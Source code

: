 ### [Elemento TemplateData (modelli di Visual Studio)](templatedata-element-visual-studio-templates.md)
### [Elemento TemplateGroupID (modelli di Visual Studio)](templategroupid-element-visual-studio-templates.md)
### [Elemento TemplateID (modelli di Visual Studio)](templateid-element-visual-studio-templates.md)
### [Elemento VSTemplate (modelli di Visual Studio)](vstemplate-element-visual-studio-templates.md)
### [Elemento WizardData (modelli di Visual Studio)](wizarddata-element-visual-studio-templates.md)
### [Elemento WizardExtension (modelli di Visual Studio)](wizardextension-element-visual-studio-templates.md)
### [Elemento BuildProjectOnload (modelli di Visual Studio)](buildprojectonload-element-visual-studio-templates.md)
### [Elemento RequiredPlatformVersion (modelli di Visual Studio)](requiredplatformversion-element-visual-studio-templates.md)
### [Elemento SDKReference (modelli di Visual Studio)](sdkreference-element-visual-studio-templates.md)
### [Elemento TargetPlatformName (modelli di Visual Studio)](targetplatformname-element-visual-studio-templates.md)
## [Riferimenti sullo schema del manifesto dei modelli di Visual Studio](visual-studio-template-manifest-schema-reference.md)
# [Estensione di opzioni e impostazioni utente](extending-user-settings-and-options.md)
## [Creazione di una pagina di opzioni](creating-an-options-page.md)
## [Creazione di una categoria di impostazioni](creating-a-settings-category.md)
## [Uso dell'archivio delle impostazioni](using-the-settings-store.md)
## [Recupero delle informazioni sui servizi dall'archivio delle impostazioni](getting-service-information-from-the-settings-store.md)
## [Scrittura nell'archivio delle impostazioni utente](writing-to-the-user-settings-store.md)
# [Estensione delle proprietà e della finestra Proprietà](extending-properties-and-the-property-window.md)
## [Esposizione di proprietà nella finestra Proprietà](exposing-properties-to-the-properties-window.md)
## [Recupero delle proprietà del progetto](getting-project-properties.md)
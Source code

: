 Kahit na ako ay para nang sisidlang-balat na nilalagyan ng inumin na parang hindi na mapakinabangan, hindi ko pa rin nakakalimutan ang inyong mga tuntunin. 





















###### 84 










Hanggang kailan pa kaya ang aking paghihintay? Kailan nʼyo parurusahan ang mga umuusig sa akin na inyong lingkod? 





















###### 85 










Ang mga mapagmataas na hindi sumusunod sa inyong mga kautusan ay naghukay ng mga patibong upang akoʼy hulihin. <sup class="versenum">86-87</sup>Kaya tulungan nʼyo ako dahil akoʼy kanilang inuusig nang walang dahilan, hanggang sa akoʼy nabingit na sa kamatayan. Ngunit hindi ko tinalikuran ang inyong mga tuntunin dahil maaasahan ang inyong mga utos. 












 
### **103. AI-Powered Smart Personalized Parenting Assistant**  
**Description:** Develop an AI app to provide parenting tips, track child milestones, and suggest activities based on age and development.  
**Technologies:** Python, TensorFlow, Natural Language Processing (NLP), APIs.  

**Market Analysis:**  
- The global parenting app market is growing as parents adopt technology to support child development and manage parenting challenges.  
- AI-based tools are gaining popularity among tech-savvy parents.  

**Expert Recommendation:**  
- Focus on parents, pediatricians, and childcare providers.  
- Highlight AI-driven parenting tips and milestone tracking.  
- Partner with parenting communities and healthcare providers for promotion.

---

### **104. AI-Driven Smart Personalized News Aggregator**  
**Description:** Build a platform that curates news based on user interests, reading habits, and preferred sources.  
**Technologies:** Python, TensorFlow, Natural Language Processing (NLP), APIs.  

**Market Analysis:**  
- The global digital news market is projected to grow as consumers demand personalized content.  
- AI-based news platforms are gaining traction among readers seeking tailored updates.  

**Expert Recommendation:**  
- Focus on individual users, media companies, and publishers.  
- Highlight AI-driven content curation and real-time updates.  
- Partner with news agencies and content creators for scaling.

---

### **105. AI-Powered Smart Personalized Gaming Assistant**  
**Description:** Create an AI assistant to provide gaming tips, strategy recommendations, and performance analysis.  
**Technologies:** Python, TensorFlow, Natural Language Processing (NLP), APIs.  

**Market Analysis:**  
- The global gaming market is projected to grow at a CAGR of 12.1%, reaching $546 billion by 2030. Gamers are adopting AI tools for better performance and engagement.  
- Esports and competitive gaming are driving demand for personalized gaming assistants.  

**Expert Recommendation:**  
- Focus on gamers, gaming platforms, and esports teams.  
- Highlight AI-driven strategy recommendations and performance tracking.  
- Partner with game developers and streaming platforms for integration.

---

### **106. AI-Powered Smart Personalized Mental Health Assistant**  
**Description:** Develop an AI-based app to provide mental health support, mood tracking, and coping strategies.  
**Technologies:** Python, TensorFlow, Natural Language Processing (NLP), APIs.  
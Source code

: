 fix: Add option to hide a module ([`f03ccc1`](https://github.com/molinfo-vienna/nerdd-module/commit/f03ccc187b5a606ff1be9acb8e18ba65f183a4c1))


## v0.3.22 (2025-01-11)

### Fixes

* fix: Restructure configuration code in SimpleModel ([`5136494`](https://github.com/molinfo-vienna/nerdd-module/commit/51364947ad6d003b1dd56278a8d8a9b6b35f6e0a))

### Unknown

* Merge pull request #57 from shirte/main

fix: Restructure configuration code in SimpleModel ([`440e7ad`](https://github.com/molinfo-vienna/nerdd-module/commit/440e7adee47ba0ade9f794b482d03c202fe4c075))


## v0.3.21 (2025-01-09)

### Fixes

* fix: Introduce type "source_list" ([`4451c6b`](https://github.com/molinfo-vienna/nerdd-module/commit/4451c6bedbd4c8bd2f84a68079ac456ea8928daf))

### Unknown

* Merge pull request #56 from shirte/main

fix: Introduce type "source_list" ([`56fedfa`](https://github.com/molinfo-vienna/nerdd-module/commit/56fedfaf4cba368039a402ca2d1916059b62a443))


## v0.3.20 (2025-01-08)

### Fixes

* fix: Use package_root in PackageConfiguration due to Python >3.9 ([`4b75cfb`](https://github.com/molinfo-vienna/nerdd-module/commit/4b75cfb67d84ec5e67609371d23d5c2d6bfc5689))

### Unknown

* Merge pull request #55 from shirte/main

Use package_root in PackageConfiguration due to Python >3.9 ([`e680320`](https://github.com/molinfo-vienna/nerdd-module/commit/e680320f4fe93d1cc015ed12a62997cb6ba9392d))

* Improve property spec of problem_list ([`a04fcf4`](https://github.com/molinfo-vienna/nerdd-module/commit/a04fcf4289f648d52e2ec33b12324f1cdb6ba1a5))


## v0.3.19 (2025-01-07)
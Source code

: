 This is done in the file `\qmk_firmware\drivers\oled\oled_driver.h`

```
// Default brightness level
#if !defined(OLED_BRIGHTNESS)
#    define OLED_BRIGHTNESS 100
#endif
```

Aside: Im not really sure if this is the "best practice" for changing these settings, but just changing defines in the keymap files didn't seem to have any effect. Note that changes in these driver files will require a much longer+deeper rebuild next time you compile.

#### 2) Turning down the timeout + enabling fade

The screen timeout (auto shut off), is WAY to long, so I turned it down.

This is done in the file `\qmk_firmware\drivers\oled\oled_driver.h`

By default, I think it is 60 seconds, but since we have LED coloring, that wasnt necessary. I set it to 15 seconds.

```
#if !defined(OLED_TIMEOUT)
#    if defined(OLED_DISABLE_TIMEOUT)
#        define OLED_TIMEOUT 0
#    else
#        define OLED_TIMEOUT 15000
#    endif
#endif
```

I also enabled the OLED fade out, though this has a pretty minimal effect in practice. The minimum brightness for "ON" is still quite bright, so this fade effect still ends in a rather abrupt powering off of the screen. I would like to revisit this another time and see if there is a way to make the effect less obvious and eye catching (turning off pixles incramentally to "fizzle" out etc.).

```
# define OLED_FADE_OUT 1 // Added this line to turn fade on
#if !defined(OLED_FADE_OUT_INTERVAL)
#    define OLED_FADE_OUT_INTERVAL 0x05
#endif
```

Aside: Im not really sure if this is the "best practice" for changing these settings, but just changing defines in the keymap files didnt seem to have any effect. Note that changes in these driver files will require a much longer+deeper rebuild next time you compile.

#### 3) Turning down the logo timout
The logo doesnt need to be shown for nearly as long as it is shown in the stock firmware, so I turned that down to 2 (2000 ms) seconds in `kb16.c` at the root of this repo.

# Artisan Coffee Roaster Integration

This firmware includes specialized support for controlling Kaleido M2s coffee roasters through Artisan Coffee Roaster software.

□ □ □

• **Problem to solve**: Using the listing above, work out how many lines include the word "Roaster", and report that number alone.

• **Output of the exercise**: 2